Supplied material:

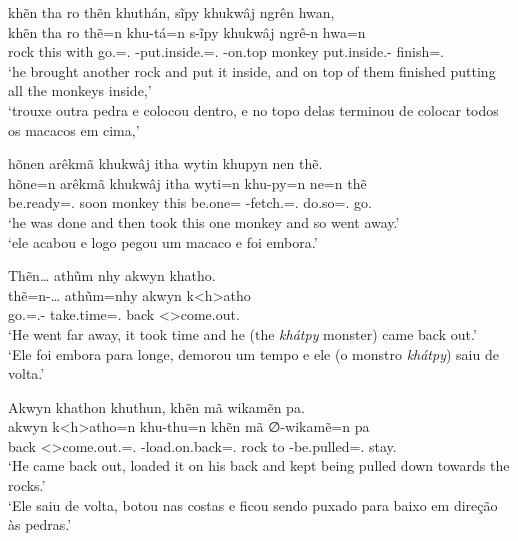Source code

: \documentclass[output=paper,
modfonts,nonflat
]{langsci/langscibook}
\begin{document}
\ea  khẽn tha ro thẽn khuthán, sĩpy khukwâj ngrên hwan, \\[.3em]
\gll khẽn tha  ro   thẽ=n             khu-tá=n                         s-ĩpy         khukwâj ngrê-n                 hwa=n             \\
     rock this with go.\Sg=\AAnd.\Ss{} \Third-put.inside.\Sg=\AAnd.\Ss{} \Third-on.top monkey  put.inside.\Pl-\Nmlz{} finish=\AAnd.\Ss{} \\
\glt `he brought another rock and put it inside, and on top of them finished putting all the monkeys inside,' \\
     `trouxe outra pedra e colocou dentro, e no topo delas terminou de colocar todos os macacos em cima,' \\
\z

\ea  hõnen arêkmã khukwâj itha wytin khupyn nen thẽ. \\[.3em]
\gll hõne=n              arêkmã khukwâj itha wyti=n        khu-py=n                    ne=n             thẽ      \\
     be.ready=\AAnd.\Ss{} soon   monkey  this be.one=\AAnd{} \Third-fetch.\Sg=\AAnd.\Ss{} do.so=\AAnd.\Ss{} go.\Sg{} \\
\glt `he was done and then took this one monkey and so went away.' \\
     `ele acabou e logo pegou um macaco e foi embora.' \\
\label{exe:ithawyti}
\z

\ea  Thẽn\ldots{} athũm nhy akwyn khatho. \\[.3em]
\gll thẽ=n-\ldots{}             athũm=nhy            akwyn k<h>atho               \\
     go.\Sg=\AAnd.\Ss{}-\Ints{} take.time=\AAnd.\Ds{} back  <\Third>come.out.\Sg{} \\
\glt `He went far away, it took time and he (the \textit{khátpy} monster) came back out.' \\
     `Ele foi embora para longe, demorou um tempo e ele (o monstro \textit{khátpy}) saiu de volta.' \\
\z

\ea  Akwyn khathon khuthun, khẽn mã wikamẽn pa. \\[.3em]
\gll akwyn k<h>atho=n                      khu-thu=n                      khẽn mã ∅-wikamẽ=n                  pa         \\
     back  <\Third>come.out.\Sg=\AAnd.\Ss{} \Third-load.on.back=\AAnd.\Ss{} rock to \Third-be.pulled=\AAnd.\Ss{} stay.\Pl{} \\
\glt `He came back out, loaded it on his back and kept being pulled down towards the rocks.' \\
     `Ele saiu de volta, botou nas costas e ficou sendo puxado para baixo em direção às pedras.' \\
\z
\end{document}
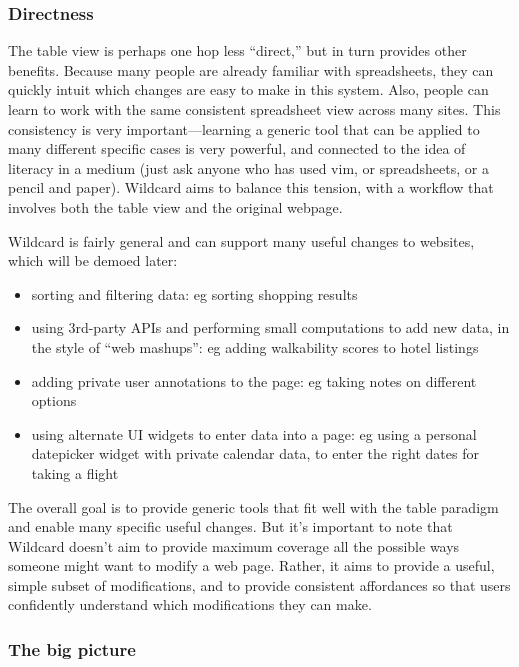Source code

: \documentclass[english,submission]{programming}
\providecommand{\tightlist}{%
  \setlength{\itemsep}{0pt}\setlength{\parskip}{0pt}}
\begin{document}
\hypertarget{directness}{%
\subsubsection{Directness}\label{directness}}

The table view is perhaps one hop less ``direct,'' but in turn provides
other benefits. Because many people are already familiar with
spreadsheets, they can quickly intuit which changes are easy to make in
this system. Also, people can learn to work with the same consistent
spreadsheet view across many sites. This consistency is very
important---learning a generic tool that can be applied to many
different specific cases is very powerful, and connected to the idea of
literacy in a medium (just ask anyone who has used vim, or spreadsheets,
or a pencil and paper). Wildcard aims to balance this tension, with a
workflow that involves both the table view and the original webpage.

Wildcard is fairly general and can support many useful changes to
websites, which will be demoed later:

\begin{itemize}
\tightlist
\item
  sorting and filtering data: eg sorting shopping results
\item
  using 3rd-party APIs and performing small computations to add new
  data, in the style of ``web mashups'': eg adding walkability scores to
  hotel listings
\item
  adding private user annotations to the page: eg taking notes on
  different options
\item
  using alternate UI widgets to enter data into a page: eg using a
  personal datepicker widget with private calendar data, to enter the
  right dates for taking a flight
\end{itemize}

The overall goal is to provide generic tools that fit well with the
table paradigm and enable many specific useful changes. But it's
important to note that Wildcard doesn't aim to provide maximum coverage
all the possible ways someone might want to modify a web page. Rather,
it aims to provide a useful, simple subset of modifications, and to
provide consistent affordances so that users confidently understand
which modifications they can make.

\hypertarget{the-big-picture}{%
\subsubsection{The big picture}\label{the-big-picture}}
\end{document}
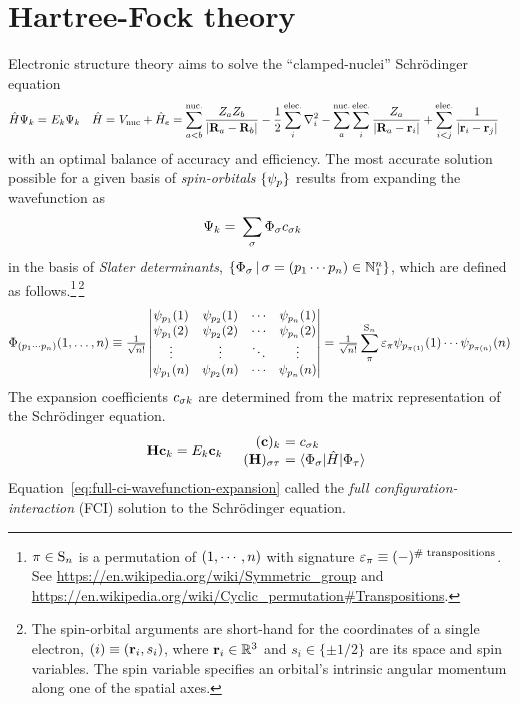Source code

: \documentclass[11pt]{article}
\numberwithin{equation}{section}
\begin{document}
\section{Hartree-Fock theory}

Electronic structure theory aims to solve the ``clamped-nuclei'' Schr\"odinger equation
\begin{align}
\label{eq:electronic-schrodinger-equation}
  \hat{H}\Psi _k
=&\
  E_k\Psi _k
&
  \hat{H}
=&\
  V_{\mathrm{nuc}}
+
  \hat{H}_e
=
  \sum_{a<b}^{\text{nuc.}}
  \frac {Z_aZ_b}{|\mathbf{R}_a-\mathbf{R}_b|}
-
  \frac {1}{2}
  \sum_i^{\text{elec.}}
  \nabla_i^2
-
  \sum_a^{\text{nuc.}}
  \sum_i^{\text{elec.}}
  \frac {Z_a}{|\mathbf{R}_a-\mathbf{r}_i|}
+
  \sum_{i<j}^{\text{elec.}}
  \frac {1}{|\mathbf{r}_i-\mathbf{r}_j|}
\end{align}
with an optimal balance of accuracy and efficiency.
The most accurate solution possible for a given basis of \textit{spin-orbitals} $\{\psi _p\}$ results from expanding the wavefunction as
\begin{align}
\label{eq:full-ci-wavefunction-expansion}
  \Psi _k
=&\
  \sum_{\sigma }
  \Phi _{\sigma } c_{\sigma  k}
\end{align}
in the basis of \textit{Slater determinants}, $\{\Phi _{\sigma }\,|\,\sigma =(p_1\cdots p_n)\in\mathbb{N}_1^n\}$, which are defined as follows.\footnote{$\pi\in\mr{S}_n$ is a permutation of $(1,\cdots, n)$ with signature $\e_{\pi}\equiv(-)^{\text{\# transpositions}}$. See \url{https://en.wikipedia.org/wiki/Symmetric_group} and \url{https://en.wikipedia.org/wiki/Cyclic_permutation#Transpositions}.}\,\footnote{The spin-orbital arguments are short-hand for the coordinates of a single electron, $(i)\equiv(\mathbf{r}_i,s_i)$, where $\mathbf{r}_i\in\mathbb{R}^3$ and $s_i\in\{\pm1/2\}$ are its space and spin variables.  The spin variable specifies an orbital's intrinsic angular momentum along one of the spatial axes.}
\begin{align}\label{eq:slater-determinant-position-representation}
  \F_{(p_1\cd p_n)}(1,\ld,n)
\equiv
\tfr{1}{\sqrt{n!}}
\left|\ar{
  \y_{p_1}(1)&\y_{p_2}(1)&\cd&\y_{p_n}(1)\\
  \y_{p_1}(2)&\y_{p_2}(2)&\cd&\y_{p_n}(2)\\
  \vd    &\vd    &\dd&\vd    \\
  \y_{p_1}(n)&\y_{p_2}(n)&\cd&\y_{p_n}(n)}\right|
=
  \tfr{1}{\sqrt{n!}}
  \sum_{\pi}^{\mr{S}_n}
  \e_{\pi}
  \y_{p_{\pi(1)}}(1)\cd\y_{p_{\pi(n)}}(n)
\end{align}
The expansion coefficients $c_{\sigma  k}$ are determined from the matrix representation of the Schr\"odinger equation.
\begin{align}
  \bo{H}
  \bo{c}_k
=
  E_k
  \bo{c}_k
&&
\begin{array}{r@{\ }l}
  (\bo{c})_k
&=
  c_{\si k}
\\
  (\bo{H})_{\si\ta}
&=
  \ip{\F_\si|\op{H}|\F_\ta}
\end{array}
\end{align}
Equation~\ref{eq:full-ci-wavefunction-expansion} called the {\it full configuration-interaction} (FCI) solution to the Schr\"odinger equation.
\end{document}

Task to complete: What is the number of lines in the entries above that hold the string "table"? Please state that number alone.

Task output: 3